WHAT TO WORK ON: If a line in the records below contains the word "Dialogue", copy it.

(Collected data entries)
------------------------------------------------------------

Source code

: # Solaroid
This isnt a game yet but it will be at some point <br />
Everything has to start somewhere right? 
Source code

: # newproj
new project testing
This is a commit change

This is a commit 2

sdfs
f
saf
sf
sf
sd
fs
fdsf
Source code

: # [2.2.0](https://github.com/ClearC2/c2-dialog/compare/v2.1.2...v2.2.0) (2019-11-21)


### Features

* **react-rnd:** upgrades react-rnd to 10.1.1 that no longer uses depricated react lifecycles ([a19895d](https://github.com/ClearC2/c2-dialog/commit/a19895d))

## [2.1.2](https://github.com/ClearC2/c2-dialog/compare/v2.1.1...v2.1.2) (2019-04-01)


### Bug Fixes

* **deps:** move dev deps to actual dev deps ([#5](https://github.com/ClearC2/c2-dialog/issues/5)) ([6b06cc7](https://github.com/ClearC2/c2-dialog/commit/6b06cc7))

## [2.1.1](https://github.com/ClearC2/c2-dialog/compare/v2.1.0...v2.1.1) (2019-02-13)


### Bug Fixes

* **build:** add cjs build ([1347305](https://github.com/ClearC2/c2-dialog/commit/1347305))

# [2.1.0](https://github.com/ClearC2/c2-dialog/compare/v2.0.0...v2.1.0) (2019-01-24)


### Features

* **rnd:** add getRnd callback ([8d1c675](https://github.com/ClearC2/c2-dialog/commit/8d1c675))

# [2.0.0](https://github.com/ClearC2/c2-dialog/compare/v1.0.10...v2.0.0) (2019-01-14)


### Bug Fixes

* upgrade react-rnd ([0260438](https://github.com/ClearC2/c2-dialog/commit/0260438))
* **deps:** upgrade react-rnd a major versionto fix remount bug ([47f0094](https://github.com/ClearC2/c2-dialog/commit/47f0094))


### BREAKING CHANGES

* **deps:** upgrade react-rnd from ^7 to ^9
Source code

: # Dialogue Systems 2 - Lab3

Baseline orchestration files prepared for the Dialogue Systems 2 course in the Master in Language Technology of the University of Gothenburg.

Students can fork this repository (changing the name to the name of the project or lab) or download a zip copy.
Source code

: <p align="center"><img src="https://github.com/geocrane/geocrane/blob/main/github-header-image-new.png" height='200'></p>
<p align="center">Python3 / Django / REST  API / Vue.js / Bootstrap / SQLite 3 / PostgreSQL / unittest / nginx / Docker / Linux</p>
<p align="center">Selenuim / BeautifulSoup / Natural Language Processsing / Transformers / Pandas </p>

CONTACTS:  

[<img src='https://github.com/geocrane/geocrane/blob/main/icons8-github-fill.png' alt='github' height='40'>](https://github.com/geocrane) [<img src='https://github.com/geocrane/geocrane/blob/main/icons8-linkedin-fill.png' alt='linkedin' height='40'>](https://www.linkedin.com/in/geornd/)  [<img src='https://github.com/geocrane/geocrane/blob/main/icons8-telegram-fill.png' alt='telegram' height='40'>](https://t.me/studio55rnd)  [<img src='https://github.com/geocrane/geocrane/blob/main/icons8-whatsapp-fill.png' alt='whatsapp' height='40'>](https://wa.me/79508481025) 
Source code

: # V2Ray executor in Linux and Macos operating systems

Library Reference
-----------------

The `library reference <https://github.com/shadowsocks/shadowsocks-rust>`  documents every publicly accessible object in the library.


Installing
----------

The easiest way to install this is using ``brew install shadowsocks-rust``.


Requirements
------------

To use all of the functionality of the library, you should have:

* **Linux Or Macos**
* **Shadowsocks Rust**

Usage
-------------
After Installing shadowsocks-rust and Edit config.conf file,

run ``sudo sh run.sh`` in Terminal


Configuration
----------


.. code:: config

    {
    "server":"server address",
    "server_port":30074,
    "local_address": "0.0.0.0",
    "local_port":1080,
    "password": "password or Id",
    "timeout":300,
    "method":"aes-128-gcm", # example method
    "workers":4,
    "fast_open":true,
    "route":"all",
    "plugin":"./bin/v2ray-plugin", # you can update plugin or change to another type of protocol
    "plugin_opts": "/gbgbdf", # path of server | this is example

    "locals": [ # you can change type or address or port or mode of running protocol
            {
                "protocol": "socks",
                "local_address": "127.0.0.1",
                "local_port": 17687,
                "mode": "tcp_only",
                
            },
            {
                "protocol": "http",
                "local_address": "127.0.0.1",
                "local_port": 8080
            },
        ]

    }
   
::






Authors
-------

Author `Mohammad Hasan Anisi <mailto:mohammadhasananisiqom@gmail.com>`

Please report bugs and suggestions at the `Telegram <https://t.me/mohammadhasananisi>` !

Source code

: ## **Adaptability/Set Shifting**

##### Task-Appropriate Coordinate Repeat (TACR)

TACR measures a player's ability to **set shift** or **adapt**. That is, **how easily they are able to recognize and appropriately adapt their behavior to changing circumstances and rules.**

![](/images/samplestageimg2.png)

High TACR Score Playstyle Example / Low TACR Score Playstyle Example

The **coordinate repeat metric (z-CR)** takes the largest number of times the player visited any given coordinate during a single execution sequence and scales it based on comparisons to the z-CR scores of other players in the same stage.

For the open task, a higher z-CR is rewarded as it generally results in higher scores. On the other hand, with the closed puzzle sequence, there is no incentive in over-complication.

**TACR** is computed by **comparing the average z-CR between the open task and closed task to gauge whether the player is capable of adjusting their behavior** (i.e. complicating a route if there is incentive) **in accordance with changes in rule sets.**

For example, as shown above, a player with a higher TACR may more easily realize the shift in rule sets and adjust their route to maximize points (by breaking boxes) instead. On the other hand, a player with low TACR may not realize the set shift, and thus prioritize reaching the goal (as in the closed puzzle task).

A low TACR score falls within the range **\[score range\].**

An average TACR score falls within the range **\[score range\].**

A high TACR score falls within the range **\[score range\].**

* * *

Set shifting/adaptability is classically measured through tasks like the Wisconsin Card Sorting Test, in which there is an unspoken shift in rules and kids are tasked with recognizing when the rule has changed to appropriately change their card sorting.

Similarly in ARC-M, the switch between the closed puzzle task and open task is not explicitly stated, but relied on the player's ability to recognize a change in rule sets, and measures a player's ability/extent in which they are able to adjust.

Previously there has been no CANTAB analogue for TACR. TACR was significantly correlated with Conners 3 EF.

------------------------------------------------------------

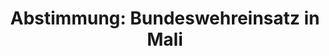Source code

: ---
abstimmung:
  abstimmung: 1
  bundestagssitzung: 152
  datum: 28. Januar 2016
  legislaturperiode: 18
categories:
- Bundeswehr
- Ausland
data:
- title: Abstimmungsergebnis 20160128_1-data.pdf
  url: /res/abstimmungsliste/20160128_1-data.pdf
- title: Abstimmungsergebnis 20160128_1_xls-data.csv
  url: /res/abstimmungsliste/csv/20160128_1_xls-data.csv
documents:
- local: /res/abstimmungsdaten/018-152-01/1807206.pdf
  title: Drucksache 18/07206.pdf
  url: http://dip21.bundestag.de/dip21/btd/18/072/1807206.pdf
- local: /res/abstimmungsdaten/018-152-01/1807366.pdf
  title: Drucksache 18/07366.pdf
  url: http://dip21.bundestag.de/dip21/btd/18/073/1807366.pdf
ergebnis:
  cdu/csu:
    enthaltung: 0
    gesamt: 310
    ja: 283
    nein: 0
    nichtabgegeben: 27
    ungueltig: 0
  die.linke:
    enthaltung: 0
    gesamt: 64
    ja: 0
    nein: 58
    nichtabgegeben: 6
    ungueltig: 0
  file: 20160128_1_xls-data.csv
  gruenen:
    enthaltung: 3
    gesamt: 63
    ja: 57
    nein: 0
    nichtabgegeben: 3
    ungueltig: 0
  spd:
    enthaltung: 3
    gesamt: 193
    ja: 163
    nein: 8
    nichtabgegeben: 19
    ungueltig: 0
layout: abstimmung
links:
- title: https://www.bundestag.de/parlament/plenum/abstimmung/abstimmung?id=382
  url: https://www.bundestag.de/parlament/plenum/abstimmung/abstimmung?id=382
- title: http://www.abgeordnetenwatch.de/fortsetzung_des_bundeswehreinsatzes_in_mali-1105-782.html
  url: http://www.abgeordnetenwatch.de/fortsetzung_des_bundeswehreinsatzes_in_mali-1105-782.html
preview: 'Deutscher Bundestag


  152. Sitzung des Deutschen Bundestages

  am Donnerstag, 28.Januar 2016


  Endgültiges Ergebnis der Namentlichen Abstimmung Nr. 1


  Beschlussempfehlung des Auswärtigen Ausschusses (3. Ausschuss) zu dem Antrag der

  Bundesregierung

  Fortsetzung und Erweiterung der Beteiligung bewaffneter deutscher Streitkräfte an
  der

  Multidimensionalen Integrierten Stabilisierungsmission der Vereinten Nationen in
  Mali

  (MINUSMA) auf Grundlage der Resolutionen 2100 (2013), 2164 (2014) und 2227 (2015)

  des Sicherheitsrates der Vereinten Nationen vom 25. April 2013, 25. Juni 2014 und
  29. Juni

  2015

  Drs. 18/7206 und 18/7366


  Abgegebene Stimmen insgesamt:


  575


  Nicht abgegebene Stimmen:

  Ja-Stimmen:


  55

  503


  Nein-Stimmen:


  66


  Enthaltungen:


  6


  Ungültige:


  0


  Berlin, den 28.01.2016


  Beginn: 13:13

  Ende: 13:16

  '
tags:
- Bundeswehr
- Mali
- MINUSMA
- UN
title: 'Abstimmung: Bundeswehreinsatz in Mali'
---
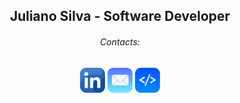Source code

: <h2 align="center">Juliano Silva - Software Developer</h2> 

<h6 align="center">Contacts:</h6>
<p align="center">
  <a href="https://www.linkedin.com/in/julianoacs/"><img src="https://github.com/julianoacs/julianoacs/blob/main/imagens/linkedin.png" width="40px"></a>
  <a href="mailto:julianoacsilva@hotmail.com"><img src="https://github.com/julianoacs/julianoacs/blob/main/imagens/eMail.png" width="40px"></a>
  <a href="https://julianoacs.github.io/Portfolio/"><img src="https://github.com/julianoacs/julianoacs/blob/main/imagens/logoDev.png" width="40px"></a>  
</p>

------------------------------------------------------------

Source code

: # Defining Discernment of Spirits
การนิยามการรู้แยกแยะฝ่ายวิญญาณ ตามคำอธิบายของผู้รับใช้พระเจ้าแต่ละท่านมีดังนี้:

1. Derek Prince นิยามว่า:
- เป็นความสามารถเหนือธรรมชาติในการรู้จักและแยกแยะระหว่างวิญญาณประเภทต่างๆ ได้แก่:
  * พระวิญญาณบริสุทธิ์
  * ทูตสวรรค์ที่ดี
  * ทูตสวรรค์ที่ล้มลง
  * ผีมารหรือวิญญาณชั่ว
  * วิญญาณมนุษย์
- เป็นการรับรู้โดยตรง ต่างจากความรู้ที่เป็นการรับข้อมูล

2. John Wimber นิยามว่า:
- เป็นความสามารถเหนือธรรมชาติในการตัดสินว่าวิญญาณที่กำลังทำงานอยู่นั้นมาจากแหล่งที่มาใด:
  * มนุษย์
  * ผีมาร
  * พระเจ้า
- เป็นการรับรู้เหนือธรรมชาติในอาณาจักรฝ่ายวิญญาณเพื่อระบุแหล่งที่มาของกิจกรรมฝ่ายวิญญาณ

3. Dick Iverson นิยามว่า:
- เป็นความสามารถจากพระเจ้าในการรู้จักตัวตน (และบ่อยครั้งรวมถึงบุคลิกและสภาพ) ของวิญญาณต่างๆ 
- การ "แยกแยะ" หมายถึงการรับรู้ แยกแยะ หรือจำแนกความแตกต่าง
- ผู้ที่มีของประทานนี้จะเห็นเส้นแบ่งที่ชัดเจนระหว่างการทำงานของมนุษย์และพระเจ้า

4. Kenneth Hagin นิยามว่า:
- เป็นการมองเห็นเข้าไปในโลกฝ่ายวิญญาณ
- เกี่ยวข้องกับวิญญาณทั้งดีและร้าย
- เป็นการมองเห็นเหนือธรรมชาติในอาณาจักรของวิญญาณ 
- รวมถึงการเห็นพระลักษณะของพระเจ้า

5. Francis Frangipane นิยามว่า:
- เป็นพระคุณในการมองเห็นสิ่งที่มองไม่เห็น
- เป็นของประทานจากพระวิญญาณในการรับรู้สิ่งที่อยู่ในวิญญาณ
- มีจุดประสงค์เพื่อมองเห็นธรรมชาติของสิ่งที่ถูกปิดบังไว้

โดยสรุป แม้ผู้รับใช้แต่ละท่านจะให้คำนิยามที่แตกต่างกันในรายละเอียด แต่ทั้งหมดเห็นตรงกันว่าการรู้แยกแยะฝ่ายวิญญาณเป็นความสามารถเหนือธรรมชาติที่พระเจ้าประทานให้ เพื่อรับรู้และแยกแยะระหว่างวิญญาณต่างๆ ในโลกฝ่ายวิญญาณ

------------------------------------------------------------

RESULT OF THIS EXERCISE:
: # Dialogue Systems 2 - Lab3
Baseline orchestration files prepared for the Dialogue Systems 2 course in the Master in Language Technology of the University of Gothenburg.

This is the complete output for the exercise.